Türkiye’nin 2023 için koyduğu 500 milyar dolarlık ihracat hedefini yakalamak için zamanı daralıyor. Önümüzde 6 yıllık bir süre var ve bu süre içerisinde mevcut ihracatımızı 3’e katlamamız gerekiyor. 6 yılda böyle bir performans ortaya koymak, tüm kurum ve kuruluşlarla bu hedefe kilitlenmekle olabilir.



Bu rakamın yakalanması için 2 farklı yol var. Bunlardan biri değer bazında ihracatı artırmak. Bu, yaptığımız ihracatın kilogram bazında değerini yükseltmek anlamına geliyor. Türkiye’nin kilogram bazında ihracatı 1.5 dolar civarında dolaşıyor.

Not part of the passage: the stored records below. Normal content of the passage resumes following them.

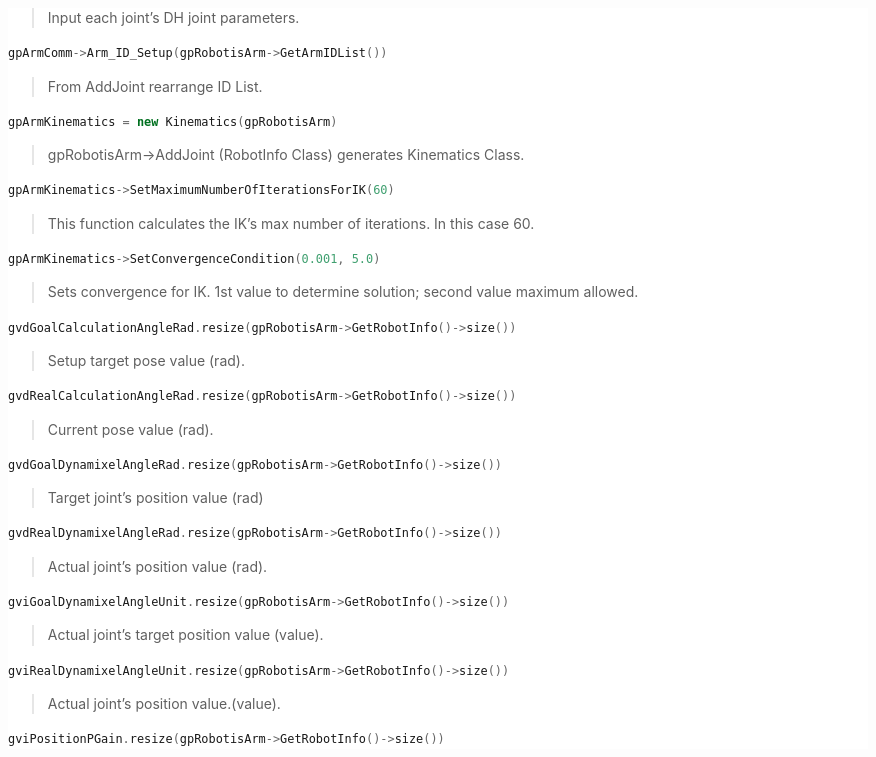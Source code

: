   > Input each joint’s DH joint parameters.

  ```cpp
  gpArmComm->Arm_ID_Setup(gpRobotisArm->GetArmIDList())
  ```

  > From AddJoint rearrange ID List.

  ```cpp
  gpArmKinematics = new Kinematics(gpRobotisArm)
  ```

  > gpRobotisArm->AddJoint (RobotInfo Class) generates Kinematics Class.

  ```cpp
  gpArmKinematics->SetMaximumNumberOfIterationsForIK(60)
  ```

  > This function calculates the IK’s max number of iterations. In this case 60.

  ```cpp
  gpArmKinematics->SetConvergenceCondition(0.001, 5.0)
  ```

  > Sets convergence for IK. 1st value to determine solution; second value maximum allowed.
  &emsp;  

  ```cpp
  gvdGoalCalculationAngleRad.resize(gpRobotisArm->GetRobotInfo()->size())
  ```

  > Setup target pose value (rad).

  ```cpp
  gvdRealCalculationAngleRad.resize(gpRobotisArm->GetRobotInfo()->size())
  ```

  > Current pose value (rad).

  ```cpp
  gvdGoalDynamixelAngleRad.resize(gpRobotisArm->GetRobotInfo()->size())
  ```

  > Target joint’s position value (rad)

  ```cpp
  gvdRealDynamixelAngleRad.resize(gpRobotisArm->GetRobotInfo()->size())
  ```

  > Actual joint’s position value (rad).

  ```cpp
  gviGoalDynamixelAngleUnit.resize(gpRobotisArm->GetRobotInfo()->size())
  ```

  > Actual joint’s target position value (value).

  ```cpp
  gviRealDynamixelAngleUnit.resize(gpRobotisArm->GetRobotInfo()->size())
  ```

  > Actual joint’s position value.(value).

  ```cpp
  gviPositionPGain.resize(gpRobotisArm->GetRobotInfo()->size())
  ```

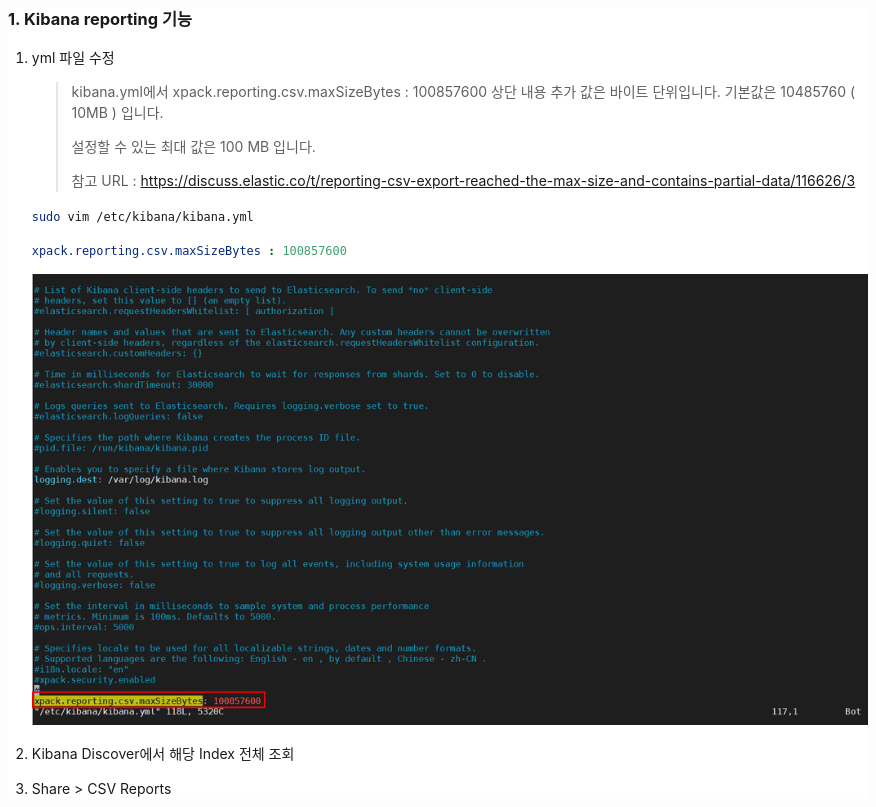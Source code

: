 ### 1. Kibana reporting 기능

1. yml 파일 수정

   > kibana.yml에서
   > xpack.reporting.csv.maxSizeBytes : 100857600
   > 상단 내용 추가 
   > 값은 바이트 단위입니다. 
   > 기본값은 10485760 ( 10MB ) 입니다.
   >
   > 설정할 수 있는 최대 값은 100 MB 입니다.
   >
   > 참고 URL : 
   > https://discuss.elastic.co/t/reporting-csv-export-reached-the-max-size-and-contains-partial-data/116626/3

   ```sh
   sudo vim /etc/kibana/kibana.yml
   ```

   ```yml
   xpack.reporting.csv.maxSizeBytes : 100857600 
   ```

   ![export_data_1](images\export_data_1.png)

2. Kibana Discover에서 해당 Index 전체 조회

3. Share > CSV Reports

Son 10 yılda bu değeri yarım dolar artırabilmişiz. Son 10 yılda ihracatımız miktar bazında artmayıp sadece değer bazında artmış olsaydı bugünkü ihracatımız 100 milyar dolar civarında olacaktı. Demek ki 50 milyar dolarlık artış yapılan ihracatın artmasıyla olmuş. Ama bu artış hızı da 500 milyar dolarlık hedef için yeterli değil. Miktar bazın da, değer bazında da gösterdiğimiz performans hedefi tutturmamıza yetmiyor. Çok yüksek bir teknolojik ürün ortaya koyar veya inovatif bir ürünle uluslararası pazarda ses getirebilirsek belki…



Bir yol daha var. Bu yol da ihracatımızın çok fazla olmadığı ülkelere yönelerek buradaki ticaretimizi geliştirmek. Hükümetin bu noktada attığı adımlar ve benimsediği strateji doğru. Ancak hem ihracatçının hem de bu yeni ülkelere mal akışını sağlayacak lojistikçilerin desteklenmesi ve yüreklendirilmesi gerekiyor. 2008 krizinde Türk ihracatçısı ve nakliyecisi Kuzey Afrika ülkelerini keşfetmişti. Fas, Tunus ve Cezayir ile ihracat artmış seferler yükselmişti. Ancak Avrupa ile yapılan ticaret normale dönünce bu ülkelere verilen önem azaldı. Bu sayımızda bu yanlışa dikkat çekmek için Fas dosyasını açtık. Fas sadece ikili ticarette değil, transit ve merkez ülke olarak birçok potansiyeli barındırıyor. 



Son yıllarda gelişmiş ticaret ülkelerinin Sahra Altı Afrika için büyük bir rekabete girdiklerini görüyoruz. Türkiye’nin de bu yönde hedefleri var ve bu bölgeye yapılacak ticaretin hangi yollarla olması gerektiği noktasında çalışmaları bulunuyor. Biran önce hareke geçmekte fayda var. Kuzey Afrika ülkeleri bu noktada Türkiye için fırsat olabilir. Bu ülkelerin lojistikçileriyle işbirliği yapılarak geniş ve bakir bir coğrafyaya açılım sağlanabilir.